Common interface for graphs with metadata

gdalle commented 3 years ago

Hey!

There has been some talk recently about adding better support for graph metadata, so here's an issue to centralize our discussions. First of all, here are the packages that I'm aware of that deal with vertex- & edge-level attributes:

One idea would be to design a common interface extending AbstractGraph to work with metadata. I'm aware that the four packages above are very different, and that the case of edge weights probably deserves special treatment. On the other hand, agreeing on a common set of names for functions would bring clear benefits:

User-friendliness would increase significantly, as well as ease of documentation
Switching between meta-graph implementations would be instantaneous. This is sometimes necessary to improve performance
Compatibility with downstream packages such as https://github.com/JuliaGraphs/GraphDataFrameBridge.jl would be a non-issue
The same goes with upstream packages such as https://github.com/JuliaGraphs/GraphIO.jl or https://github.com/JuliaGraphs/SNAPDatasets.jl

As food for thought, here are a few past discussions on this topic:

What is your take on this?

CameronBieganek commented 3 years ago

Thanks for opening this! I'll definitely be chiming in with some thoughts, but I might not have time until this weekend.

I actually have my own metadata graph package that I developed. But it is pretty minimal---I developed it for my own personal use.

https://github.com/CameronBieganek/PropertyGraphs.jl

bramtayl commented 3 years ago

It would certainly be convenient to be able to pass vertex labels instead of vertex indices wherever possible. The issues that I can think of though are

1) there is a performance cost to translating indices to labels 2) if vertex labels are Ints, then dispatch won't be able to tell the difference between vertex labels and indices, so we couldn't support both 3) we might have to add a whole bunch of extra trivial methods that translate labels to indices first

Maybe we could wrap labels in a type, like

Label(:a), so that dispatch could recognize and translate them when users want

CameronBieganek commented 3 years ago

Another point of reference is this package:

https://github.com/scheinerman/SimpleGraphs.jl

SimpleGraphs.jl lets you use any type for the vertices, so you can create your own custom vertex type and use it in a SimpleGraph.

Example:

using SimpleGraphs

struct Vertex{T}
    label::T
    weight::Float64
end

g = SimpleGraph{Vertex{String}}()

v1 = Vertex("a", 2.0)
v2 = Vertex("b", 3.0)

add!(g, v1)
add!(g, v2)
add!(g, v1, v2)

julia> g
SimpleGraph{Vertex{String}} (n=2, m=1)

julia> vlist(g)
2-element Vector{Vertex{String}}:
 Vertex{String}("a", 2.0)
 Vertex{String}("b", 3.0)

julia> elist(g)
1-element Vector{Tuple{Vertex{String}, Vertex{String}}}:
 (Vertex{String}("a", 2.0), Vertex{String}("b", 3.0))

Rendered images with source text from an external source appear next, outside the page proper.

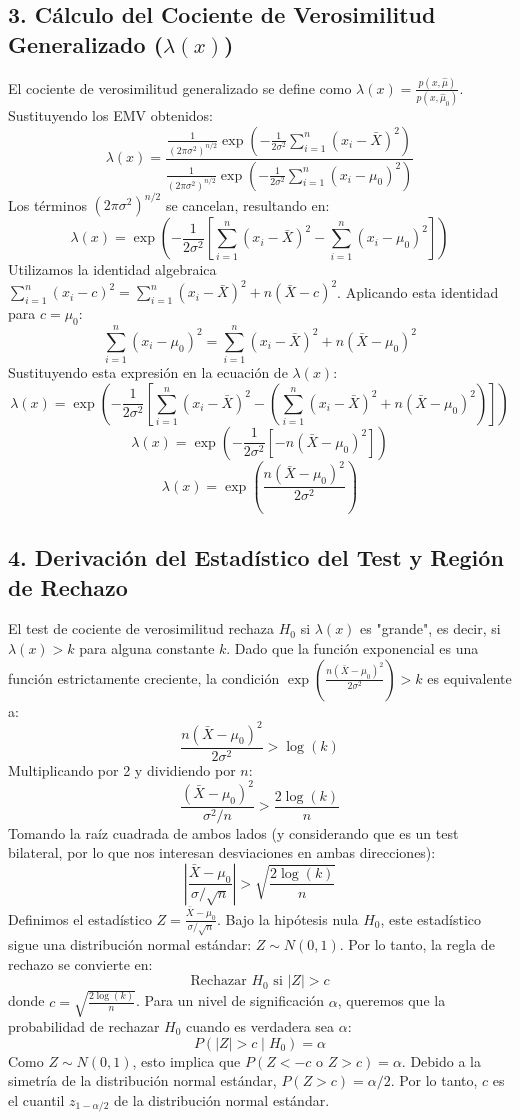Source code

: \documentclass{article}
\begin{document}
\subsection*{3. Cálculo del Cociente de Verosimilitud Generalizado ($\lambda(x)$)}
El cociente de verosimilitud generalizado se define como $\lambda(x) = \frac{p(x, \hat{\mu})}{p(x, \hat{\mu}_0)}$. Sustituyendo los EMV obtenidos:
$$ \lambda(x) = \frac{\frac{1}{(2\pi\sigma^2)^{n/2}} \exp\left(-\frac{1}{2\sigma^2} \sum_{i=1}^n (x_i - \bar{X})^2\right)}{\frac{1}{(2\pi\sigma^2)^{n/2}} \exp\left(-\frac{1}{2\sigma^2} \sum_{i=1}^n (x_i - \mu_0)^2\right)} $$
Los términos $(2\pi\sigma^2)^{n/2}$ se cancelan, resultando en:
$$ \lambda(x) = \exp\left(-\frac{1}{2\sigma^2} \left[ \sum_{i=1}^n (x_i - \bar{X})^2 - \sum_{i=1}^n (x_i - \mu_0)^2 \right]\right) $$
Utilizamos la identidad algebraica $\sum_{i=1}^n (x_i - c)^2 = \sum_{i=1}^n (x_i - \bar{X})^2 + n(\bar{X} - c)^2$. Aplicando esta identidad para $c = \mu_0$:
$$ \sum_{i=1}^n (x_i - \mu_0)^2 = \sum_{i=1}^n (x_i - \bar{X})^2 + n(\bar{X} - \mu_0)^2 $$
Sustituyendo esta expresión en la ecuación de $\lambda(x)$:
$$ \lambda(x) = \exp\left(-\frac{1}{2\sigma^2} \left[ \sum_{i=1}^n (x_i - \bar{X})^2 - \left( \sum_{i=1}^n (x_i - \bar{X})^2 + n(\bar{X} - \mu_0)^2 \right) \right]\right) $$
$$ \lambda(x) = \exp\left(-\frac{1}{2\sigma^2} \left[ -n(\bar{X} - \mu_0)^2 \right]\right) $$
$$ \lambda(x) = \exp\left(\frac{n(\bar{X} - \mu_0)^2}{2\sigma^2}\right) $$

\subsection*{4. Derivación del Estadístico del Test y Región de Rechazo}
El test de cociente de verosimilitud rechaza $H_0$ si $\lambda(x)$ es "grande", es decir, si $\lambda(x) > k$ para alguna constante $k$.
Dado que la función exponencial es una función estrictamente creciente, la condición $\exp\left(\frac{n(\bar{X} - \mu_0)^2}{2\sigma^2}\right) > k$ es equivalente a:
$$ \frac{n(\bar{X} - \mu_0)^2}{2\sigma^2} > \log(k) $$
Multiplicando por 2 y dividiendo por $n$:
$$ \frac{(\bar{X} - \mu_0)^2}{\sigma^2/n} > \frac{2\log(k)}{n} $$
Tomando la raíz cuadrada de ambos lados (y considerando que es un test bilateral, por lo que nos interesan desviaciones en ambas direcciones):
$$ \left|\frac{\bar{X} - \mu_0}{\sigma/\sqrt{n}}\right| > \sqrt{\frac{2\log(k)}{n}} $$
Definimos el estadístico $Z = \frac{\bar{X} - \mu_0}{\sigma/\sqrt{n}}$. Bajo la hipótesis nula $H_0$, este estadístico sigue una distribución normal estándar: $Z \sim N(0,1)$.
Por lo tanto, la regla de rechazo se convierte en:
$$ \text{Rechazar } H_0 \text{ si } |Z| > c $$
donde $c = \sqrt{\frac{2\log(k)}{n}}$. Para un nivel de significación $\alpha$, queremos que la probabilidad de rechazar $H_0$ cuando es verdadera sea $\alpha$:
$$ P(|Z| > c \mid H_0) = \alpha $$
Como $Z \sim N(0,1)$, esto implica que $P(Z < -c \text{ o } Z > c) = \alpha$. Debido a la simetría de la distribución normal estándar, $P(Z > c) = \alpha/2$.
Por lo tanto, $c$ es el cuantil $z_{1-\alpha/2}$ de la distribución normal estándar.
\end{document}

I'll be back with more to say later---I just wanted to post this SimpleGraphs.jl example as food for thought.

CameronBieganek commented 3 years ago

Motivation

Suppose a developer wants to create a package with a metadata graph type with the following two properties:

The metadata graph can use any other AbstractGraph type for the underlying graph data structure.
The vertex labels are all of the same type T, but this type is not restricted to be an Integer. In other words, T can be any type.

The alternative to Property 1 is to create a custom graph data structure for the metadata graph. But this creates needless code duplication and restricts the user to only one type of underlying data structure for their metagraph.

Property 1 appears to be a popular choice among developers of metadata graph packages. It is adopted in MetaGraphsNext.jl, SimpleValueGraphs.jl, and PropertyGraphs.jl. However, it runs into difficulties when the wrapped graph is a mutable graph, because the [add|rem]_[vertex|edge]! methods are not included in the AbstractGraph interface. What this means is that it is impossible to keep the metadata in sync with the underlying graph data structure, unless you assume that you are wrapping a specific graph type (e.g. SimpleGraph), which contradicts the assumption in Property 1 that any AbstractGraph can be wrapped.

In my opinion, Property 2 is a very desirable feature for AbstractGraphs in general, and it is adopted for the specific metadata graph types implemented in MetaGraphsNext.jl and PropertyGraphs.jl. However, Property 2 also runs into difficulties. The definition of AbstractGraph is the following:

abstract type AbstractGraph{T} end

So, the type T is not restricted to be an Integer. However, there are core functions and algorithms in Graphs.jl, such as degree, all_neighbors, bfs_tree, dijkstra_shortest_paths, and a_star that only allow vertices to be specified as Integers. So any metadata graph package that aspires to Property 2 must provide functions to translate back and forth between vertex labels and the underlying integer vertex codes. This is a clumsy solution that leads to less readable code.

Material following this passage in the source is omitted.